Figure 2B shows that since the scale of the inflammatory response of cells is different depending on the cell's origin tissue and culture method, in order to properly simulate the inflammatory environment of osteoarthritis, a sample of chondrocytes, synovial cells, and adipocytes isolated from the main constituent tissues of articular cartilage must be used. This result confirmed that Lloyd co-culture was necessary. To culture the co-culture construct, seed ^4x10 cells in each space using the cell culture method shown in Figure 1A, wait for 10 minutes for the cells to settle inside the well of the construct, fill the space above the construct with culture medium, and incubate for 24 hours. Incubate for a while. However, in the case of spheroid culture using only chondrocytes, cartilage cells are added to all of the structure spaces a, b, and c on the right side of Figure 1A. For the monolayer culture cell control group, only chondrocytes were cultured as a monolayer in the same manner as the culture method in Figure 1B. After 24 hours of culture, IL-1β (10 ng/ml) is treated to induce an inflammatory response. At this time, it is important to keep the volume of the culture medium equal to 3 ml. In other words, since the total number of cells in the structure is (4x10 ⁴ x 3) and the culture medium volume is 3 ml, in the case of monolayer cell culture, 4x10 ⁴ cells per well are cultured in 1 ml of culture medium, and the 3 wells cultured in this way are cultured. Collect as one sample. 48 hours after IL-1β treatment, culture media were collected from the constructs in which chondrocyte spheroids, adipocyte spheroids, and synovial cell spheroids were co-cultured, the constructs in which only chondrocyte spheroids were cultured, and the monolayer cell culture plate, respectively, to evaluate the inflammatory response. The secretion amount of inflammatory cytokines (IL-6, PGE 2, and MMP 13) secreted during induction was measured, and MTT analysis was performed using each spheroid and cell.

As a result, there was a significant difference in cell proliferation and cell viability depending on the cell culture method (monolayer or spheroid culture) and cell type (spheroids of chondrocytes only or co-culture of spheroids of chondrocytes, adipocytes, and synovium cells). However, it was confirmed that there was a difference in the amount of inflammatory cytokines secreted (upper graph of Figure 2B).

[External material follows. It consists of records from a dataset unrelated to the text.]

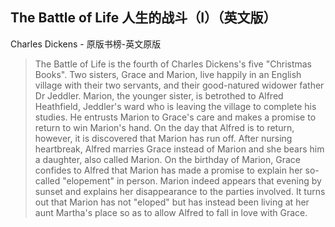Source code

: ## The Battle of Life 人生的战斗（I）（英文版）

Charles Dickens  -  原版书榜-英文原版

> The Battle of Life is the fourth of Charles Dickens's five "Christmas Books". Two sisters, Grace and Marion, live happily in an English village with their two servants, and their good-natured widower father Dr Jeddler. Marion, the younger sister, is betrothed to Alfred Heathfield, Jeddler's ward who is leaving the village to complete his studies. He entrusts Marion to Grace's care and makes a promise to return to win Marion's hand. On the day that Alfred is to return, however, it is discovered that Marion has run off. After nursing heartbreak, Alfred marries Grace instead of Marion and she bears him a daughter, also called Marion. On the birthday of Marion, Grace confides to Alfred that Marion has made a promise to explain her so-called "elopement" in person. Marion indeed appears that evening by sunset and explains her disappearance to the parties involved. It turns out that Marion has not "eloped" but has instead been living at her aunt Martha's place so as to allow Alfred to fall in love with Grace.
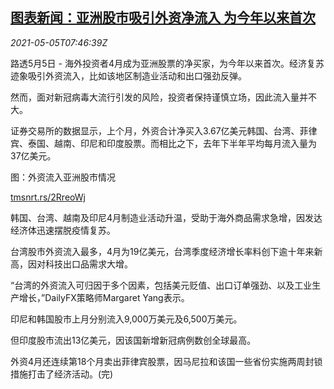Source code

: <!--1620201662000-->
[图表新闻：亚洲股市吸引外资净流入 为今年以来首次](https://cn.reuters.com/article/graphics-asia-stock-inflow-0505-wedn-idCNKBS2CM0KO)
------

<div><i>2021-05-05T07:46:39Z</i></div><p>路透5月5日 - 海外投资者4月成为亚洲股票的净买家，为今年以来首次。经济复苏迹象吸引外资流入，比如该地区制造业活动和出口强劲反弹。</p><p>然而，面对新冠病毒大流行引发的风险，投资者保持谨慎立场，因此流入量并不大。</p><p>证券交易所的数据显示，上个月，外资合计净买入3.67亿美元韩国、台湾、菲律宾、泰国、越南、印尼和印度股票。而相比之下，去年下半年平均每月流入量为37亿美元。</p><p>图：外资流入亚洲股市情况</p><p><a href="https://tmsnrt.rs/2RreoWj">tmsnrt.rs/2RreoWj</a></p><p>韩国、台湾、越南及印尼4月制造业活动升温，受助于海外商品需求急增，因发达经济体迅速摆脱疫情复苏。</p><p>台湾股市外资流入最多，4月为19亿美元，台湾季度经济增长率料创下逾十年来新高，因对科技出口品需求大增。</p><p>“台湾的外资流入可归因于多个因素，包括美元贬值、出口订单强劲、以及工业生产增长，”DailyFX策略师Margaret Yang表示。</p><p>印尼和韩国股市上月分别流入9,000万美元及6,500万美元。</p><p>但印度股市流出13亿美元，因该国新增新冠病例数创全球最高。</p><p>外资4月还连续第18个月卖出菲律宾股票，因马尼拉和该国一些省份实施两周封锁措施打击了经济活动。(完)</p>
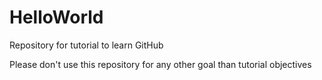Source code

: # HelloWorld
Repository for tutorial to learn GitHub

Please don't use this repository for any other goal than tutorial objectives
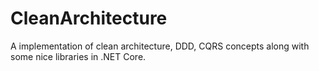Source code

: # CleanArchitecture
A implementation of clean architecture, DDD, CQRS concepts along with some nice libraries in .NET Core.
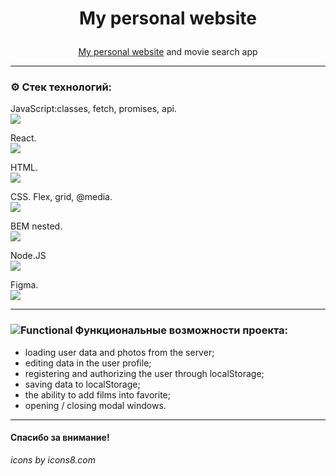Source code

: # <p align="center">My personal website</p>

<p align="center"><a href="https://malykhs-diplom.nomoredomains.work/">My personal website</a> and movie search app</p>

---

 ### ⚙️  Стек технологий:
JavaScript:classes, fetch, promises, api.  
<img src="https://img.icons8.com/color/38/000000/javascript--v1.png"/>

React.  
 <img src="https://img.icons8.com/ultraviolet/38/000000/react--v1.png"/>  

HTML.  
 <img src="https://img.icons8.com/color/36/000000/html-5--v1.png"/>  
 
 CSS. Flex, grid, @media.  
 <img src="https://img.icons8.com/color/36/000000/css3.png"/>  

 BEM nested.  
 <img src="https://img.icons8.com/office/30/000000/plugin.png"/>

 Node.JS  
 <img src="https://img.icons8.com/color/38/000000/nodejs.png"/>
 
Figma.  
 <img src="https://img.icons8.com/color/32/000000/figma--v1.png"/>

---

### ![Functional](https://img.icons8.com/ios-glyphs/25/000000/mechanistic-analysis.png) Функциональные возможности проекта:

- loading user data and photos from the server; 
- editing data in the user profile;
- registering and authorizing the user through localStorage;
- saving data to localStorage;
- the ability to add films into favorite;
- opening / closing modal windows.

---

#### Спасибо за внимание!  
_icons by icons8.com_

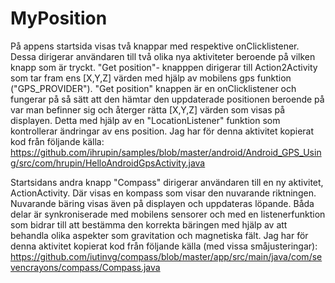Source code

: # MyPosition
På appens startsida visas två knappar med respektive onClicklistener. Dessa dirigerar användaren till två olika nya aktiviteter beroende på vilken knapp som är tryckt. "Get position"- knapppen dirigerar till Action2Activity som tar fram ens [X,Y,Z] värden med hjälp av mobilens gps funktion ("GPS_PROVIDER"). "Get position" knappen är en onClicklistener och fungerar på så sätt att den hämtar den uppdaterade positionen beroende på var man befinner sig och återger rätta [X,Y,Z] värden som visas på displayen. Detta med hjälp av en "LocationListener" funktion som kontrollerar ändringar av ens position. Jag har för denna aktivitet kopierat kod från följande källa:
https://github.com/ihrupin/samples/blob/master/android/Android_GPS_Using/src/com/hrupin/HelloAndroidGpsActivity.java

Startsidans andra knapp "Compass" dirigerar användaren till en ny aktivitet, ActionActivity. Där visas en kompass som visar den nuvarande riktningen. Nuvarande bäring visas även på displayen och uppdateras löpande. Båda delar är synkroniserade med mobilens sensorer och med en listenerfunktion som bidrar till att bestämma den korrekta bäringen med hjälp av att behandla olika aspekter som gravitation och magnetiska fält. Jag har för denna aktivitet kopierat kod från följande källa (med vissa småjusteringar):
https://github.com/iutinvg/compass/blob/master/app/src/main/java/com/sevencrayons/compass/Compass.java
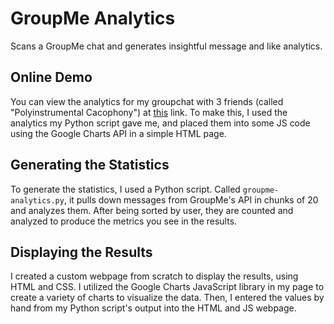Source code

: # GroupMe Analytics
Scans a GroupMe chat and generates insightful message and like analytics.

## Online Demo
You can view the analytics for my groupchat with 3 friends (called "Polyinstrumental Cacophony") at [this](http://vasilescur.github.io/GroupMe-Analytics) link. To make this, I used the analytics my Python script gave me, and placed them into some JS code using the Google Charts API in a simple HTML page.

## Generating the Statistics
To generate the statistics, I used a Python script. Called `groupme-analytics.py`, it pulls down messages from GroupMe's API in chunks of 20 and analyzes them. After being sorted by user, they are counted and analyzed to produce the metrics you see in the results.


## Displaying the Results
I created a custom webpage from scratch to display the results, using HTML and CSS. I utilized the Google Charts JavaScript library in my page to create a variety of charts to visualize the data. Then, I entered the values by hand from my Python script's output into the HTML and JS webpage.



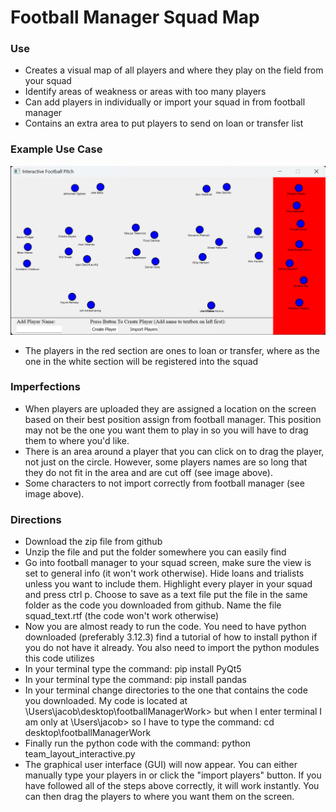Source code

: # Football Manager Squad Map
### Use
* Creates a visual map of all players and where they play on the field from your squad
* Identify areas of weakness or areas with too many players
* Can add players in individually or import your squad in from football manager
* Contains an extra area to put players to send on loan or transfer list

### Example Use Case
![alt text](fmSquadVisualization.png)
* The players in the red section are ones to loan or transfer, where as the one in the white section will be registered into the squad

### Imperfections
* When players are uploaded they are assigned a location on the screen based on their best position assign from football manager. This position may not be the one you want them to play in so you will have to drag them to where you'd like.
* There is an area around a player that you can click on to drag the player, not just on the circle. However, some players names are so long that they do not fit in the area and are cut off (see image above).
* Some characters to not import correctly from football manager (see image above).

### Directions
* Download the zip file from github
* Unzip the file and put the folder somewhere you can easily find
* Go into football manager to your squad screen, make sure the view is set to general info (it won't work otherwise). Hide loans and trialists unless you want to include them. Highlight every player in your squad and press ctrl p. Choose to save as a text file put the file in the same folder as the code you downloaded from github. Name the file squad_text.rtf (the code won't work otherwise)
* Now you are almost ready to run the code. You need to have python downloaded (preferably 3.12.3) find a tutorial of how to install python if you do not have it already. You also need to import the python modules this code utilizes
* In your terminal type the command: pip install PyQt5
* In your terminal type the command: pip install pandas
* In your terminal change directories to the one that contains the code you downloaded. My code is located at \Users\jacob\desktop\footballManagerWork> but when I enter terminal I am only at \Users\jacob> so I have to type the command: cd desktop\footballManagerWork
* Finally run the python code with the command: python team_layout_interactive.py
* The graphical user interface (GUI) will now appear. You can either manually type your players in or click the "import players" button. If you have followed all of the steps above correctly, it will work instantly. You can then drag the players to where you want them on the screen.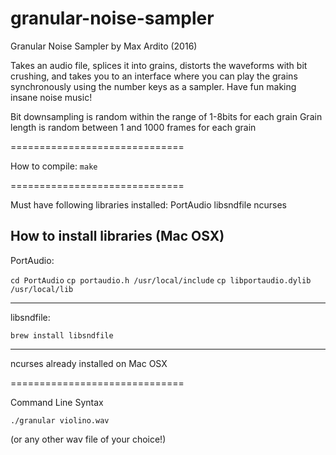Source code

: # granular-noise-sampler

Granular Noise Sampler
by Max Ardito (2016)

Takes an audio file, splices it into grains, distorts the waveforms with
bit crushing, and takes you to an interface where you can play the grains
synchronously using the number keys as a sampler. Have fun making insane
noise music!

Bit downsampling is random within the range of 1-8bits for each grain
Grain length is random between 1 and 1000 frames for each grain


==============================

How to compile: `make`

==============================

Must have following libraries installed:
PortAudio
libsndfile
ncurses

How to install libraries (Mac OSX)
---------------------------
PortAudio:

`cd PortAudio`
`cp portaudio.h /usr/local/include`
`cp libportaudio.dylib /usr/local/lib`

---------------------------
libsndfile:

`brew install libsndfile`

---------------------------

ncurses already installed on Mac OSX

==============================

Command Line Syntax

`./granular violino.wav`

(or any other wav file of your choice!)
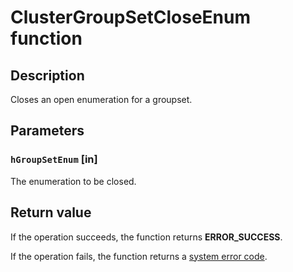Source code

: # ClusterGroupSetCloseEnum function

## Description

Closes an open enumeration for a groupset.

## Parameters

### `hGroupSetEnum` [in]

The enumeration to be closed.

## Return value

If the operation succeeds, the function returns **ERROR_SUCCESS**.

If the operation fails, the function returns a
[system error code](https://learn.microsoft.com/windows/desktop/Debug/system-error-codes).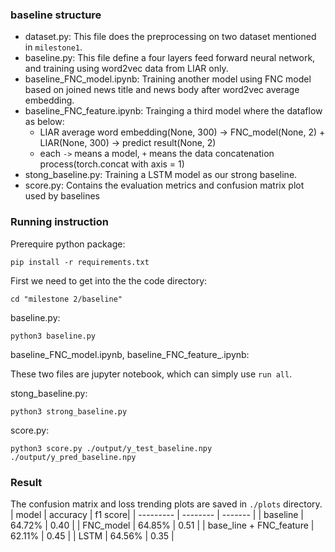 

### baseline structure
- dataset.py: This file does the preprocessing on two dataset mentioned in `milestone1`.
- baseline.py: This file define a four layers feed forward neural network, and training using word2vec data from LIAR only.
- baseline_FNC_model.ipynb: Training another model using FNC model based on joined news title and news body after word2vec average embedding.
- baseline_FNC_feature.ipynb: Trainging a third model where the dataflow as below:
  - LIAR average word embedding(None, 300) -> FNC_model(None, 2) +  LIAR(None, 300) -> predict result(None, 2)
  - each `->` means a model, `+` means the data concatenation process(torch.concat with axis = 1)
- stong_baseline.py: Training a LSTM model as our strong baseline. 
- score.py: Contains the evaluation metrics and confusion matrix plot used by baselines

### Running instruction
Prerequire python package:

`pip install -r requirements.txt`

First we need to get into the the code directory:

`cd "milestone 2/baseline"`

baseline.py:

`python3 baseline.py`

baseline_FNC_model.ipynb, baseline_FNC_feature_.ipynb:

These two files are jupyter notebook, which can simply use `run all`.

stong_baseline.py:

`python3 strong_baseline.py` 

score.py:

`python3 score.py ./output/y_test_baseline.npy ./output/y_pred_baseline.npy` 


### Result
The confusion matrix and loss trending plots are saved in `./plots` directory.
| model     | accuracy | f1 score|
| --------- | -------- | ------- |
| baseline  | 64.72%   | 0.40    |
| FNC_model | 64.85%   | 0.51    |
| base_line + FNC_feature | 62.11% | 0.45 |
| LSTM | 64.56% | 0.35 |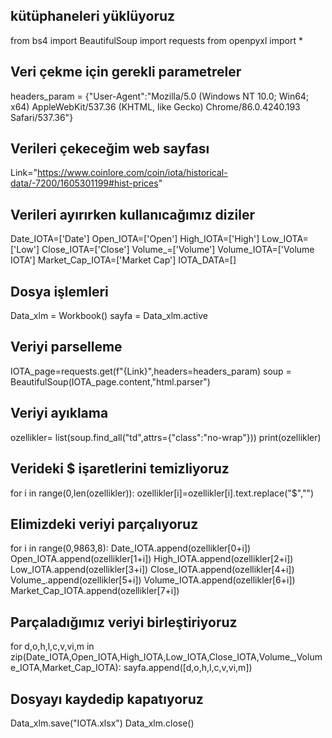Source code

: ## kütüphaneleri yüklüyoruz
from bs4 import BeautifulSoup
import requests
from  openpyxl import *

## Veri çekme için gerekli parametreler
headers_param = {"User-Agent":"Mozilla/5.0 (Windows NT 10.0; Win64; x64) AppleWebKit/537.36 (KHTML, like Gecko) Chrome/86.0.4240.193 Safari/537.36"}

## Verileri çekeceğim web sayfası
Link="https://www.coinlore.com/coin/iota/historical-data/-7200/1605301199#hist-prices"

## Verileri ayırırken kullanıcağımız diziler
Date_IOTA=['Date']
Open_IOTA=['Open']
High_IOTA=['High']
Low_IOTA=['Low']
Close_IOTA=['Close']
Volume_=['Volume']
Volume_IOTA=['Volume IOTA']
Market_Cap_IOTA=['Market Cap']
IOTA_DATA=[]

## Dosya işlemleri
Data_xlm = Workbook()
sayfa = Data_xlm.active


## Veriyi parselleme
IOTA_page=requests.get(f"{Link}",headers=headers_param)
soup = BeautifulSoup(IOTA_page.content,"html.parser")

## Veriyi ayıklama
ozellikler= list(soup.find_all("td",attrs={"class":"no-wrap"}))
print(ozellikler)

## Verideki $ işaretlerini temizliyoruz
for i in range(0,len(ozellikler)):
  ozellikler[i]=ozellikler[i].text.replace("$","")

## Elimizdeki veriyi parçalıyoruz
for i in range(0,9863,8):
   Date_IOTA.append(ozellikler[0+i])
   Open_IOTA.append(ozellikler[1+i])
   High_IOTA.append(ozellikler[2+i])
   Low_IOTA.append(ozellikler[3+i])
   Close_IOTA.append(ozellikler[4+i])
   Volume_.append(ozellikler[5+i])
   Volume_IOTA.append(ozellikler[6+i])
   Market_Cap_IOTA.append(ozellikler[7+i])
   

## Parçaladığımız veriyi birleştiriyoruz
for d,o,h,l,c,v,vi,m in zip(Date_IOTA,Open_IOTA,High_IOTA,Low_IOTA,Close_IOTA,Volume_,Volume_IOTA,Market_Cap_IOTA):
    sayfa.append([d,o,h,l,c,v,vi,m])

## Dosyayı kaydedip kapatıyoruz
Data_xlm.save("IOTA.xlsx")
Data_xlm.close()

So far, the present invention has been examined focusing on its preferred embodiments. A person skilled in the art to which the present invention pertains will understand that the present invention may be implemented in a modified form without departing from the essential characteristics of the present invention. Therefore, the disclosed embodiments should be considered from an illustrative rather than a restrictive perspective. The scope of the present invention is indicated in the claims rather than the foregoing description, and all differences within the equivalent scope should be construed as being included in the present invention.

Claims (5)

Chondrocytes and synovial cells derived from osteoarthritis patients; and
A 3D co-culture system for 3D co-culture of adipocytes.
A first compartment where osteoarthritis patient-derived chondrocytes are cultured;
A second compartment where adipocytes derived from osteoarthritis patients are cultured;
A third compartment where synovial cells derived from osteoarthritis patients are cultured, and
A co-culture structure in which the compartments are distinct.
According to paragraph 2,
A structure in which the first compartment, second compartment, and third compartment are connected so that the secreted substances of the cells can move.
The structure of claim 2, wherein the first, second, and third compartments further include wells in which chondrocytes, adipocytes, and synovial cells are located, respectively.
According to paragraph 2,
A structure in which the permeability network restricts the movement of cells while allowing the movement of cell secreted substances.